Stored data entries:
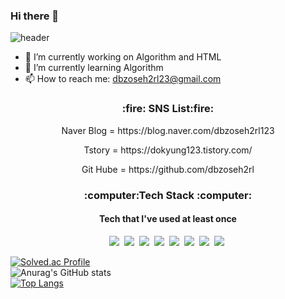 ### Hi there 👋

<!--
**dbzoseh2rl/dbzoseh2rl** is a ✨ _special_ ✨ repository because its `README.md` (this file) appears on your GitHub profile.

Here are some ideas to get you started:
- 😄 Pronouns: ...
- ⚡ Fun fact: ...
- 👯 I’m looking to collaborate on ...
- 🤔 I’m looking for help with ...
- 💬 Ask me about ...
        "idx": 27,
        "color": "42564F",
        "text": "C0EB6A",
        "textBg": "f7f5f5

-->

![header](https://capsule-render.vercel.app/api?type=waving&height=300&section=header&text=Do&nbsp;Kyung&nbsp;Lee&fontSize=70&color=#e6e6fa)       
       
- 🔭 I’m currently working on Algorithm and HTML
- 🌱 I’m currently learning Algorithm
- 📫 How to reach me: dbzoseh2rl23@gmail.com

<h3 align="center">:fire: SNS List:fire:</h3>
<p align = "center">
        <p align = "center"> Naver Blog = https://blog.naver.com/dbzoseh2rl123</p>
        <p align = "center"> Tstory = https://dokyung123.tistory.com/</p>
        <p align = "center"> Git Hube = https://github.com/dbzoseh2rl </p>
</p>

<h3 align="center">:computer:Tech Stack :computer:</h3>
<h4 align="center">Tech that I've used at least once</h4>

<p align = "center">
        <img src="https://img.shields.io/badge/Python-3776AB?style=flat-square&logo=Python&logoColor=white"/></a>&nbsp 
        <img src="https://img.shields.io/badge/C-A8B9CC?style=flat-square&logo=C&logoColor=white"/></a>&nbsp 
        <img src="https://img.shields.io/badge/C++-00599C?style=flat-square&logo=C%2B%2B&logoColor=white"/></a>&nbsp 
        <img src="https://img.shields.io/badge/HTML5-E34F26?style=flat-square&logo=HTML5&logoColor=white"/></a>&nbsp 
        <img src="https://img.shields.io/badge/CSS3-1572B6?style=flat-square&logo=CSS3&logoColor=white"/></a>&nbsp 
        <img src="https://img.shields.io/badge/Visual Studio-5C2D91?style=flat-square&logo=Visual Studio&logoColor=white"/></a>&nbsp 
        <img src="https://img.shields.io/badge/Visual Studio Code-007ACC?style=flat-square&logo=Visual Studio Code&logoColor=white"/></a>&nbsp
        <img src="https://img.shields.io/badge/PyCharm-000000?style=flat-square&logo=PyCharm&logoColor=white"/></a>&nbsp
</p>

[![Solved.ac Profile](http://mazassumnida.wtf/api/v2/generate_badge?boj=ehrud25)](https://solved.ac/ehrud25/) <br>
![Anurag's GitHub stats](https://github-readme-stats.vercel.app/api?username=dbzoseh2rl&show_icons=true&theme=dark) <br>
[![Top Langs](https://github-readme-stats.vercel.app/api/top-langs/?username=dbzoseh2rl)](https://github.com/anuraghazra/github-readme-stats)<br>

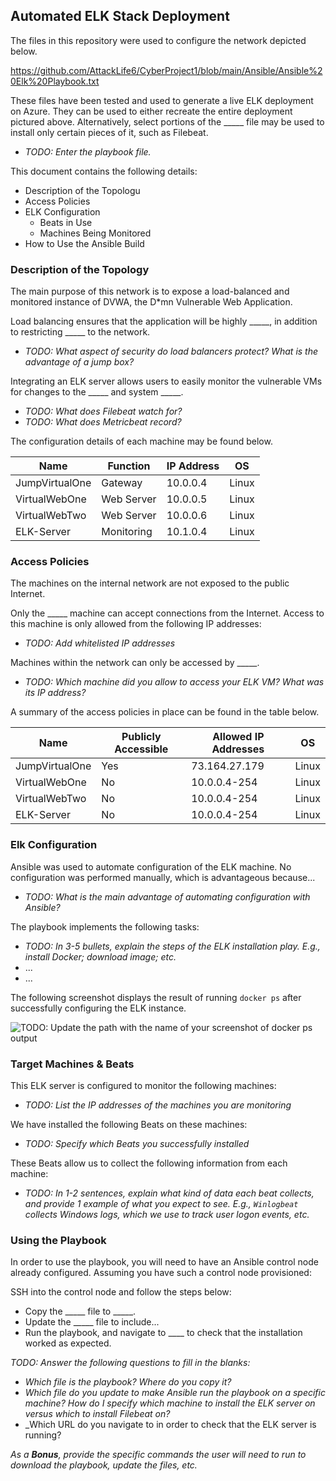 ## Automated ELK Stack Deployment

The files in this repository were used to configure the network depicted below.

https://github.com/AttackLife6/CyberProject1/blob/main/Ansible/Ansible%20Elk%20Playbook.txt

These files have been tested and used to generate a live ELK deployment on Azure. They can be used to either recreate the entire deployment pictured above. Alternatively, select portions of the _____ file may be used to install only certain pieces of it, such as Filebeat.

  - _TODO: Enter the playbook file._

This document contains the following details:
- Description of the Topologu
- Access Policies
- ELK Configuration
  - Beats in Use
  - Machines Being Monitored
- How to Use the Ansible Build


### Description of the Topology

The main purpose of this network is to expose a load-balanced and monitored instance of DVWA, the D*mn Vulnerable Web Application.

Load balancing ensures that the application will be highly _____, in addition to restricting _____ to the network.
- _TODO: What aspect of security do load balancers protect? What is the advantage of a jump box?_

Integrating an ELK server allows users to easily monitor the vulnerable VMs for changes to the _____ and system _____.
- _TODO: What does Filebeat watch for?_
- _TODO: What does Metricbeat record?_

The configuration details of each machine may be found below.

|      Name            	|      Function   	|      IP Address 	|      OS      	|
|----------------------	|-----------------	|-----------------	|--------------	|
|     JumpVirtualOne   	|     Gateway     	|     10.0.0.4    	|     Linux    	|
|     VirtualWebOne    	|     Web Server  	|     10.0.0.5    	|     Linux    	|
|     VirtualWebTwo    	|     Web Server  	|     10.0.0.6    	|     Linux    	|
|     ELK-Server       	|     Monitoring  	|     10.1.0.4    	|     Linux    	|

### Access Policies

The machines on the internal network are not exposed to the public Internet. 

Only the _____ machine can accept connections from the Internet. Access to this machine is only allowed from the following IP addresses:
- _TODO: Add whitelisted IP addresses_

Machines within the network can only be accessed by _____.
- _TODO: Which machine did you allow to access your ELK VM? What was its IP address?_

A summary of the access policies in place can be found in the table below.

|      Name             	|      Publicly Accessible     	|      Allowed IP Addresses     	|      OS      	|
|-----------------------	|------------------------------	|-------------------------------	|--------------	|
|     JumpVirtualOne    	|     Yes                      	|     73.164.27.179             	|     Linux    	|
|     VirtualWebOne     	|     No                       	|     10.0.0.4-254              	|     Linux    	|
|     VirtualWebTwo     	|     No                       	|     10.0.0.4-254              	|     Linux    	|
|     ELK-Server        	|     No                       	|     10.0.0.4-254              	|     Linux    	|

### Elk Configuration

Ansible was used to automate configuration of the ELK machine. No configuration was performed manually, which is advantageous because...
- _TODO: What is the main advantage of automating configuration with Ansible?_

The playbook implements the following tasks:
- _TODO: In 3-5 bullets, explain the steps of the ELK installation play. E.g., install Docker; download image; etc._
- ...
- ...

The following screenshot displays the result of running `docker ps` after successfully configuring the ELK instance.

![TODO: Update the path with the name of your screenshot of docker ps output](Images/docker_ps_output.png)

### Target Machines & Beats
This ELK server is configured to monitor the following machines:
- _TODO: List the IP addresses of the machines you are monitoring_

We have installed the following Beats on these machines:
- _TODO: Specify which Beats you successfully installed_

These Beats allow us to collect the following information from each machine:
- _TODO: In 1-2 sentences, explain what kind of data each beat collects, and provide 1 example of what you expect to see. E.g., `Winlogbeat` collects Windows logs, which we use to track user logon events, etc._

### Using the Playbook
In order to use the playbook, you will need to have an Ansible control node already configured. Assuming you have such a control node provisioned: 

SSH into the control node and follow the steps below:
- Copy the _____ file to _____.
- Update the _____ file to include...
- Run the playbook, and navigate to ____ to check that the installation worked as expected.

_TODO: Answer the following questions to fill in the blanks:_
- _Which file is the playbook? Where do you copy it?_
- _Which file do you update to make Ansible run the playbook on a specific machine? How do I specify which machine to install the ELK server on versus which to install Filebeat on?_
- _Which URL do you navigate to in order to check that the ELK server is running?

_As a **Bonus**, provide the specific commands the user will need to run to download the playbook, update the files, etc._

▶ INSTRUCTIONS TO FOLLOW:
The expected answer is a copy of each line in the records that holds the word "files".

▶ TASK RESULT:
The files in this repository were used to configure the network depicted below.
These files have been tested and used to generate a live ELK deployment on Azure. They can be used to either recreate the entire deployment pictured above. Alternatively, select portions of the _____ file may be used to install only certain pieces of it, such as Filebeat.
_As a **Bonus**, provide the specific commands the user will need to run to download the playbook, update the files, etc._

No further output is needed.